Femina e musculus

picture (45)Sei lá o que, já ao nascer, nos é enxertado no coração, que fonte vulcânica, quê de lagos plácidos, quanto de ternura e, também, os tantos poços de raiva. O fato é que, do coração aos olhos, tudo acontece e se manifesta: amor e ódio, ternura e raiva, desejo e repúdio, vontade de matar, vontade de devorar o outro. Com um olhar faminto, o homem fala à mulher amada: “Devorei você, querida.” E ela, se com raiva: “E eu o mato com os olhos.”

Pois foi isso o que senti. Sabe, aquele olhar de extermínio, a certeza de fuzilamento? Foi o que vi, explodindo como faíscas, escapando aos olhos de uma queridíssima amiga, intelectual das mais lúcidas, inteligência exuberante. Estávamos – enquanto uma jovem mulher nos observava – comentando a questão que é a hecatombe universal, crime de lesa humanidade, mais letal do que mil bombas atômicas: o relacionamento homem/mulher. Hoje, isso é o quê? Mais ainda: o que é ser homem? E ser mulher, que diabo de coisa é essa ?
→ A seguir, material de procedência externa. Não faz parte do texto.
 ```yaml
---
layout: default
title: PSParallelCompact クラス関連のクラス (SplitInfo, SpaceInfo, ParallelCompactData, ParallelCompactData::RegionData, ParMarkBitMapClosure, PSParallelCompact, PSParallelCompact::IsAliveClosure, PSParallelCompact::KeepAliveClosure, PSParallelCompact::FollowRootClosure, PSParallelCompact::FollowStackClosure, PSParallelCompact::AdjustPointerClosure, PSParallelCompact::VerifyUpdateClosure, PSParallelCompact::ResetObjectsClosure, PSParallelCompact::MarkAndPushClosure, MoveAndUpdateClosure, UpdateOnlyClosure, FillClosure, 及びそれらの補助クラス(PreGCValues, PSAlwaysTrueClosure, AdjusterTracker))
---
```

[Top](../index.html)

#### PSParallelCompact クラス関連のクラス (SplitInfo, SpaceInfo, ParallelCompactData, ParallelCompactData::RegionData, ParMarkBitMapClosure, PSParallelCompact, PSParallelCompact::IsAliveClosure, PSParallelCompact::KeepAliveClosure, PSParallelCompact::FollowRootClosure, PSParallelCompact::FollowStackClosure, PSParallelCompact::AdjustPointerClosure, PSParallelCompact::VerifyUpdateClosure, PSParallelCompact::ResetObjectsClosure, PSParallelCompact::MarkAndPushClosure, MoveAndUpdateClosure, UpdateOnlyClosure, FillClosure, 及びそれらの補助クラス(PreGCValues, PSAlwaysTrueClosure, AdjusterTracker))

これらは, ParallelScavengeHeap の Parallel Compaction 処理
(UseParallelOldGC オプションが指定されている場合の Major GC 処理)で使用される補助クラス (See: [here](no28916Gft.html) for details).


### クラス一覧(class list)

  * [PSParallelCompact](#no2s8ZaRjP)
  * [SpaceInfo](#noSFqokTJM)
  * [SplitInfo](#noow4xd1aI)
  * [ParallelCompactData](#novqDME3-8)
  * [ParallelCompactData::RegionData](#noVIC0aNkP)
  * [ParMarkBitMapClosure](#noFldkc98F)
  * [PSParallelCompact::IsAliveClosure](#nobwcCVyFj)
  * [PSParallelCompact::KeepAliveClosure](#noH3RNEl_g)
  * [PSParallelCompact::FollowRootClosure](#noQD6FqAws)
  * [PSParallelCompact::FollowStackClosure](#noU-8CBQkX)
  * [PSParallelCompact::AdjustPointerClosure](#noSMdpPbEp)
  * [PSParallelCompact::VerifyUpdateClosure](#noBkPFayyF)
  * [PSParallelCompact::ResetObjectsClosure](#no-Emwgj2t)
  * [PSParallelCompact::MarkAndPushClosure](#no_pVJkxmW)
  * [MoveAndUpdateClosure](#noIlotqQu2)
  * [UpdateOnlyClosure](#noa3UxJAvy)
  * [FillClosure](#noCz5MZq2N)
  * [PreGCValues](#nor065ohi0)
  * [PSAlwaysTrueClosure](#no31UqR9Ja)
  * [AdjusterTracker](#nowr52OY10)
Netos meu me dizem estar, eu, ficando gagá. Ainda não sei se se trata de elogio ou crítica. Mas devo estar. Pois, há alguns anos, um advogado jovenzinho, quando alguém de um clube de proteção aos animais me processou, sendo amigo do juiz, saiu-se em minha defesa: “Vá com jeito, excelência. O carinha (eu) é um velhinho gagá.” E, por gagá, ele queria dizer que eu era gente boa, dá para acreditar? No entanto, para os netos, o avô está gagá mesmo, no sentido de debilóide.

Seja o que for, caí na besteira de, em conversa com minha genial amiga,, acreditar no brilhantismo de minha filosofice: “Mulheres, quando nos xingam de machos, fazem-nos grande elogio. Pois a vida é isso: relação macho e fêmea.” Então, o olhar de fuzilamento: “Fêmea? Você está dizendo que somos fêmeas?” De medo, quase saltei da cadeira, fugindo. Mas a porta estava fechada. Agüentei firme. Respondi: “Mais ou menos”.

Ora, quase lancei, há algum tempo, uma coluna o título que “Femina”. Seria a respeito do feminino, de “femina” das velhas origens latinas, a “foemina”. Minha inspiração fôra a Ana Paula Padrão, a apresentadora de tevê, que trocara a grande emissora por uma menorzinha, alegando: “Emprego, encontro outro; marido igual ao meu, não.” Para mim, ela foi feminina por inteiro. Pois, em tempos de tanta carência de homem, mulher que tenha um há que segurar. Ainda acho isso. E nem sei por onde anda a Ana Paula Padrão.

Gagá ou não, o fato é que ainda acredito em homem e mulher, em macho e fêmea. Desde a histórica “Encyclopédie” – de Diderot, de d´Alembert – lá está a definição de mulher: “fêmea do homem”, ou “oposto de macho”. E o homem, coitadinho, era um ser capaz de sentir, de refletir, de pensar, de mover-se – melhor e mais malvado do que o animal. Sei lá. Como as palavras, os gêneros masculino e feminino parece que também mudam com o tempo. Mas esse é assunto para o Papa e eu não tenho nada a ver com isso.

De minha parte, encanto-me com a sabedoria da antiga língua latina e suas explicações, que me soam mais saborosas: mulher é mulher porque é “mulier”, toda mole, delicada; o homem, “homine” é “masculus”, másculo por força de seus músculos. Ora, não é a coisa mais bonitinha um encontro assim: a mulher, molezinha, “femina”, com o homem, o “masculus”, de músculos duros e fortes? Daí, nasce a vida. Ou nascia.

Enquanto isso, o homem vai cumprindo o último papel de macho que lhe restou: acompanhar a “femina” às compras. Para empurrar o carrinho. E bom dia.